Stereochemistry is the branch of chemistry that deals with how atoms are arranged in three-dimensional space. It distinguishes chiral molecules that are mirror images, like right and left hands. It also explains the ratio of isomers produced by a reaction pathway. In pharmaceuticals, stereochemistry strongly influences efficacy and side effects. Enzymes are natural catalysts that exert exquisite stereochemical control.

enzyme catalysis

Proteins or ribozymes lower activation energy and greatly accelerate reactions. The substrate-binding pocket is selective not only in shape but also in stereochemistry. Catalytic residues act as acids, bases or nucleophiles, and metal cofactors often assist electron transfer. Cornforth’s work showed from which side enzymes add or remove hydrogens or methyl groups. This knowledge has accelerated the design of artificial enzymes and biotransformation technologies.

chirality

Chirality is the property of an object that cannot be superimposed on its mirror image, like hands or screws. A chiral molecule exists as two enantiomers that lack internal symmetry. Enzymes in living organisms usually recognize only one enantiomer. The wrong mirror image can cause serious drug side effects. Cornforth experimentally demonstrated how enzymes discriminate chirality.

isotopic labeling

Isotopic labeling introduces stable isotopes such as 13C or deuterium into defined positions of a molecule. Because these isotopes can be traced by NMR or mass spectrometry, the method is indispensable for elucidating reaction mechanisms. In stereochemical studies, it proves from which face an atom participates. Cornforth was the first to apply large-scale isotopic labeling to biosynthetic analysis. Today it is extended to metabolic flux analysis and PET imaging.

enantioselectivity

Enantioselectivity measures how much a reaction favors one mirror image over the other. The theoretical maximum is 100% ee, and pharmaceuticals often require above 90%. Enzymes naturally display high enantioselectivity and are prized in green chemistry. Cornforth’s analyses clarified that the origin of selectivity lies in steric effects in the transition state.

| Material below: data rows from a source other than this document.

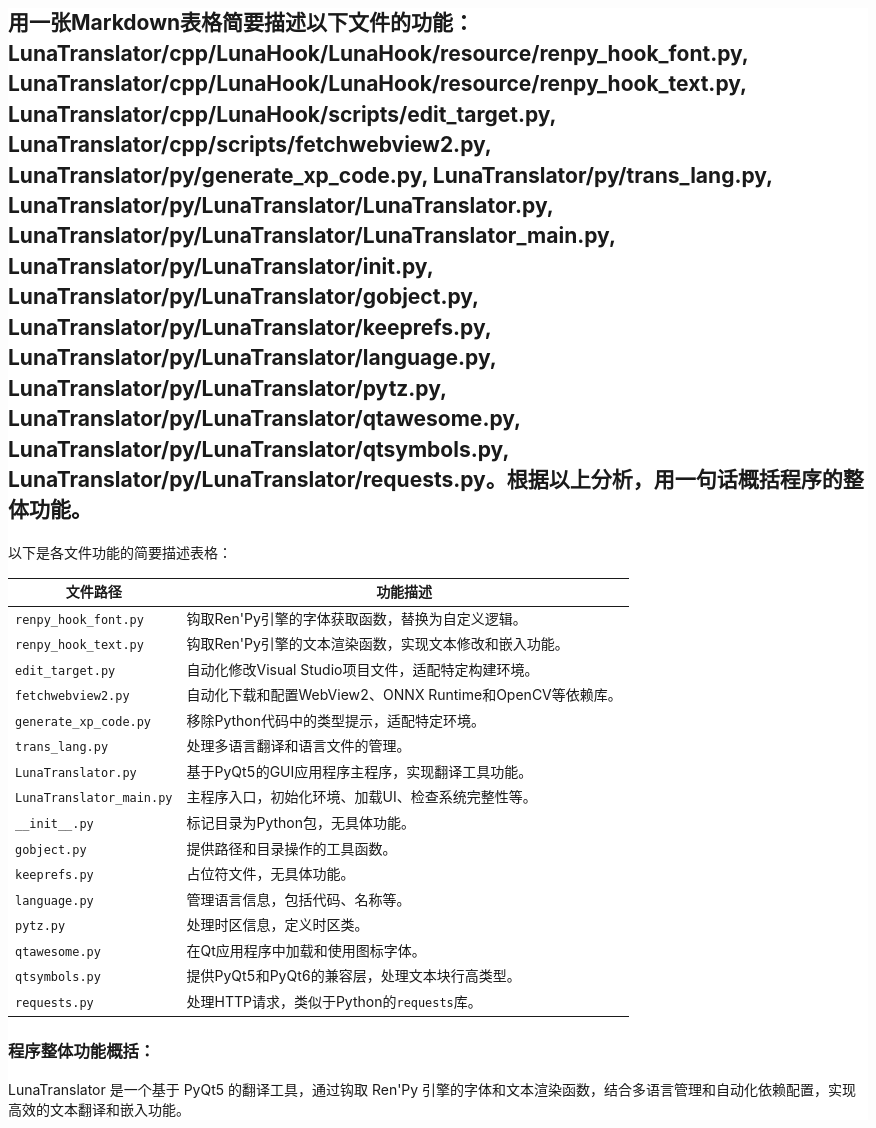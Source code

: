 ## 用一张Markdown表格简要描述以下文件的功能：LunaTranslator/cpp/LunaHook/LunaHook/resource/renpy_hook_font.py, LunaTranslator/cpp/LunaHook/LunaHook/resource/renpy_hook_text.py, LunaTranslator/cpp/LunaHook/scripts/edit_target.py, LunaTranslator/cpp/scripts/fetchwebview2.py, LunaTranslator/py/generate_xp_code.py, LunaTranslator/py/trans_lang.py, LunaTranslator/py/LunaTranslator/LunaTranslator.py, LunaTranslator/py/LunaTranslator/LunaTranslator_main.py, LunaTranslator/py/LunaTranslator/__init__.py, LunaTranslator/py/LunaTranslator/gobject.py, LunaTranslator/py/LunaTranslator/keeprefs.py, LunaTranslator/py/LunaTranslator/language.py, LunaTranslator/py/LunaTranslator/pytz.py, LunaTranslator/py/LunaTranslator/qtawesome.py, LunaTranslator/py/LunaTranslator/qtsymbols.py, LunaTranslator/py/LunaTranslator/requests.py。根据以上分析，用一句话概括程序的整体功能。

以下是各文件功能的简要描述表格：

| 文件路径                 | 功能描述                                                 |
| ------------------------ | -------------------------------------------------------- |
| `renpy_hook_font.py`     | 钩取Ren'Py引擎的字体获取函数，替换为自定义逻辑。         |
| `renpy_hook_text.py`     | 钩取Ren'Py引擎的文本渲染函数，实现文本修改和嵌入功能。   |
| `edit_target.py`         | 自动化修改Visual Studio项目文件，适配特定构建环境。      |
| `fetchwebview2.py`       | 自动化下载和配置WebView2、ONNX Runtime和OpenCV等依赖库。 |
| `generate_xp_code.py`    | 移除Python代码中的类型提示，适配特定环境。               |
| `trans_lang.py`          | 处理多语言翻译和语言文件的管理。                         |
| `LunaTranslator.py`      | 基于PyQt5的GUI应用程序主程序，实现翻译工具功能。         |
| `LunaTranslator_main.py` | 主程序入口，初始化环境、加载UI、检查系统完整性等。       |
| `__init__.py`            | 标记目录为Python包，无具体功能。                         |
| `gobject.py`             | 提供路径和目录操作的工具函数。                           |
| `keeprefs.py`            | 占位符文件，无具体功能。                                 |
| `language.py`            | 管理语言信息，包括代码、名称等。                         |
| `pytz.py`                | 处理时区信息，定义时区类。                               |
| `qtawesome.py`           | 在Qt应用程序中加载和使用图标字体。                       |
| `qtsymbols.py`           | 提供PyQt5和PyQt6的兼容层，处理文本块行高类型。           |
| `requests.py`            | 处理HTTP请求，类似于Python的`requests`库。               |

### 程序整体功能概括：
LunaTranslator 是一个基于 PyQt5 的翻译工具，通过钩取 Ren'Py 引擎的字体和文本渲染函数，结合多语言管理和自动化依赖配置，实现高效的文本翻译和嵌入功能。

This became a guiding principle for designing asymmetric catalysts.

biosynthesis

Biosynthesis is the sequence of enzyme-mediated reactions that organisms use to build complex natural products, such as cholesterol or antibiotics. Stereochemistry governs the direction and selectivity of the entire pathway. Cornforth was the first to trace in detail the cyclizations and rearrangements in steroid biosynthesis. His results underpin modern natural-product chemistry and metabolic engineering.